1 Chronicles 5:23–26 (ESV)

23 The members of the half-tribe of Manasseh lived in the land. They were very numerous from Bashan to Baal-hermon, Senir, and Mount Hermon.

This is a very tragic account, and yet it recurs over and over throughout the Bible. Manasseh was abundantly blessed with great tribal increase, possessed some of the most fertile regions of all the tribes (Bashan, Mount Hermon, Senir; 1 Chronicles 5:23), and possessed great military power. All of this prosperity caused them to trust in their own power and strength. Moses had warned them about this even before entering the land (Deuteronomy 8:11–14, Deuteronomy 8:17–18). Yet the Manassites went back to those very gods. The heart of man is desperately wicked; it knows no end to devising evil schemes, and continued submission to this heart of evil will end in the bondage of the whole man to a foreign power who rules without mercy. That was the case of Israel in Egypt and later in the bondage of Assyria. This is none other than preferring the devil, the liar, the deceiver of the brethren as preferred ruler.
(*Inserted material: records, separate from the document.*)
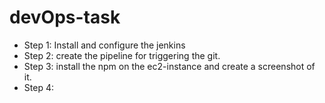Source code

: # devOps-task

* Step 1: Install and configure the jenkins
* Step 2: create the pipeline for triggering the git.
* Step 3: install the npm on the ec2-instance and create a screenshot of it.
* Step 4: 

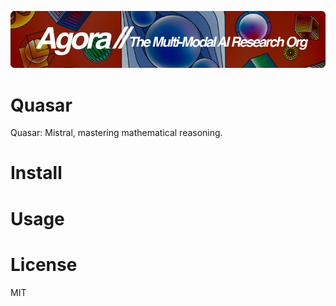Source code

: [![Multi-Modality](agorabanner.png)](https://discord.gg/qUtxnK2NMf)

# Quasar
Quasar: Mistral, mastering mathematical reasoning.

# Install

# Usage


# License
MIT

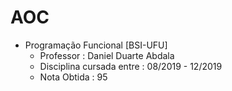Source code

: # AOC

- Programação Funcional [BSI-UFU]
  - Professor : Daniel Duarte Abdala
  - Disciplina cursada entre : 08/2019 - 12/2019
  - Nota Obtida : 95
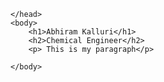 <!DOCTYPE html>
<html>
    <head>
        <meta charset = "UTF-8">
        <meta name = "description" content = "Abhiram Kalluri">
        <title>Abhiram Kalluri</title>

    </head>
    <body>
        <h1>Abhiram Kalluri</h1>
        <h2>Chemical Engineer</h2>
        <p> This is my paragraph</p>

    </body>
</html>
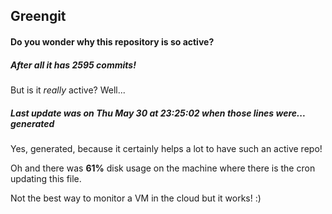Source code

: ## Greengit

#### Do you wonder why this repository is so active?

##### After all it has 2595 commits!

But is it *really* active? Well...

##### Last update was on Thu May 30 at 23:25:02 when those lines were... generated

Yes, generated, because it certainly helps a lot to have such an active repo!

Oh and there was **61%** disk usage on the machine
where there is the cron updating this file.

Not the best way to monitor a VM in the cloud but it works! :)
The Chronicler ends his account of Manasseh with these words: “So the God of Israel took them into exile…namely, the Reubenites, the Gadites, and the half-tribe of Manasseh, and brought them to Halah, Habor, Hara, and the river Gozan, to this day” (1 Chronicles 5:26). Most commentators see the last three words as referring to the Chronicler’s own day,1 as he assures the returning exiles that God has not forsaken his seemingly forgotten people. He notes that even in his own time, members of the Transjordanian tribes were to be found among the returning exiles. The Chronicler also continues, however, to draw attention to the centrality of the house of David and its relentless continuation through the exile and beyond.
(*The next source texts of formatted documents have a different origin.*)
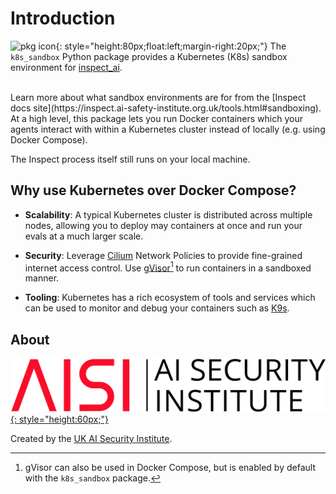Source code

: # Introduction

![pkg icon](assets/icon-dark.png){: style="height:80px;float:left;margin-right:20px;"}
The `k8s_sandbox` Python package provides a Kubernetes (K8s) sandbox environment for
[inspect_ai](https://inspect.ai-safety-institute.org.uk/).

<br>
Learn more about what sandbox environments are for from the [Inspect docs
site](https://inspect.ai-safety-institute.org.uk/tools.html#sandboxing). At a high
level, this package lets you run Docker containers which your agents interact with
within a Kubernetes cluster instead of locally (e.g. using Docker Compose).

The Inspect process itself still runs on your local machine.

## Why use Kubernetes over Docker Compose?

* **Scalability**: A typical Kubernetes cluster is distributed across multiple nodes,
  allowing you to deploy may containers at once and run your evals at a much larger
  scale.
* **Security**: Leverage [Cilium](https://cilium.io/) Network Policies to provide
  fine-grained internet access control. Use [gVisor](https://gvisor.dev/)[^1] to run
  containers in a sandboxed manner.

* **Tooling**: Kubernetes has a rich ecosystem of tools and services which can be used
  to monitor and debug your containers such as [K9s](https://k9scli.io/).


## About

[![AISI Logo](assets/aisi-logo.svg){: style="height:60px;"}](https://www.aisi.gov.uk/)

Created by the [UK AI Security Institute](https://aisi.gov.uk/).

[^1]: gVisor can also be used in Docker Compose, but is enabled by default with the
    `k8s_sandbox` package.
But there is a far more solemn theological interpretation attached to the words to this day. Up to this very day, Israel largely remains in self-imposed bondage by the continued rejection of their Messiah who has come, David’s true Son, the very focus of the Chronicles. As long as they steadfastly hold to their own system of works-righteousness, which leads to death due to disobedience, they remain captive to the world, the flesh, and the devil. A foreign king still rules over them, no longer Pharaoh, Tiglath-Pileser, Nebuchadnezzar, or Cyrus, but Satan himself of whom all these kings are but types. Release alone comes when a King stronger than the strong man overpowers him and sets his prisoners free: When a strong man, fully armed, guards his own palace, his goods are safe; but when one stronger than he attacks him and overcomes him, he takes away his armor in which he trusted and divides his spoil (Luke 12:21–22). The Jews still thought that obedience to the law would bring salvation and life, but letters carved on stone can never save but only administer condemnation because of the hardness of man’s heart in failing to love God and keep His commandments (Exodus 20:6).
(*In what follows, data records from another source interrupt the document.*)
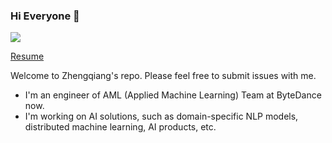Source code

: ### Hi Everyone 👋

![](https://komarev.com/ghpvc/?username=Codle)

[Resume](https://yinzq.me/)

Welcome to Zhengqiang's repo. Please feel free to submit issues with me.

- I'm an engineer of AML (Applied Machine Learning) Team at ByteDance now.
- I'm working on AI solutions, such as domain-specific NLP models, distributed machine learning, AI products, etc.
The Jews remain in the wilderness, in bondage to a foreign king and his false gods and to a law they cannot keep. Their hearts and minds are set upon pleasing God with their meaningless acts of goodness, believing that the God of Israel can be appeased by their doing their best according to the Rule Book of dos and don’ts that they have set up for themselves. Where is the sacrifice for sin as clearly taught in the Old Covenant for the infringements of their law book?

The only solution is given by the apostle Paul, a converted Jew himself. The problem is that veil that covers the minds and hearts of the covenant people of old, blinding them to the promised Messiah who has come: “Yes, to this day whenever Moses is read a veil lies over their hearts. But when one turns to the Lord, the veil is removed” (2 Corinthians 3:15–16). How does this happen? Only through a powerful work of the Holy Spirit who takes the letter of command and writes it on a transformed heart of flesh. Through our mighty King who has been given, not to keep us in slavery, but to deliver us by doing all for us that is necessary to return to our Creator as forgiven children.

The observance of the law now no longer is slavery, drudgery, and a ministry of condemnation but one of loving obedience to a God who has graciously made a way open for man to be reconciled to him.

Is the Jew alone to blame? Absolutely not. Once again, the apostle Paul tells us that the wrath of God is being revealed from heaven against all godlessness and unrighteousness of men who by their unrighteousness suppress the truth (Romans 1:18). Because man must worship something, “they exchanged the glory of the immortal God for images resembling mortal man and birds and animals and creeping things (Romans 1:23). They worship the idols of this world—“the lust of the flesh, and the lust of the eyes, and the pride of life (1 John 2:16). Was this not the problem with Manasseh and the other Transjordanian tribes? They turned their back on the Giver of all good gifts so as to revel in the plenitude of his gifts. They used prosperity and human power as a sign of achievement rather than a gracious gift of God.

This is the sad condition of all mankind—lost and wandering in a waste howling wilderness, enslaved to a foreign king and his false gods who has deceived them into thinking that success in this world is all that is necessary to live a fulfilled life. No, the King of Glory, the Strong Man, needs to arise, break the chains of enslavement of mankind to sin and Satan, destroy the power and destruction of sin that abides upon mankind, and set them free into the liberty of serving God.

Until then, like Manasseh, they remain in foreign places, wandering in sin and lostness, to this day. Yet this is not the last word. A glorious hope lies before Israel and the whole world. The Chronicles form the last book of the Hebrew canon, implying that Ezra, the Chronicler, still viewed his people as being in bondage to foreign kings, notwithstanding the fact that they had returned to the land. They were not yet truly free. Hope springs eternal in the opening words of the Gospel of Mark: “As it is written in Isaiah the prophet, “Behold, I send my messenger before your face, who will prepare your way, the voice of one crying in the wilderness: ‘Prepare the way of the Lord, make his paths straight.” (Mark 1:2–3). The King is coming who will lead his people out of the exile of sin and death.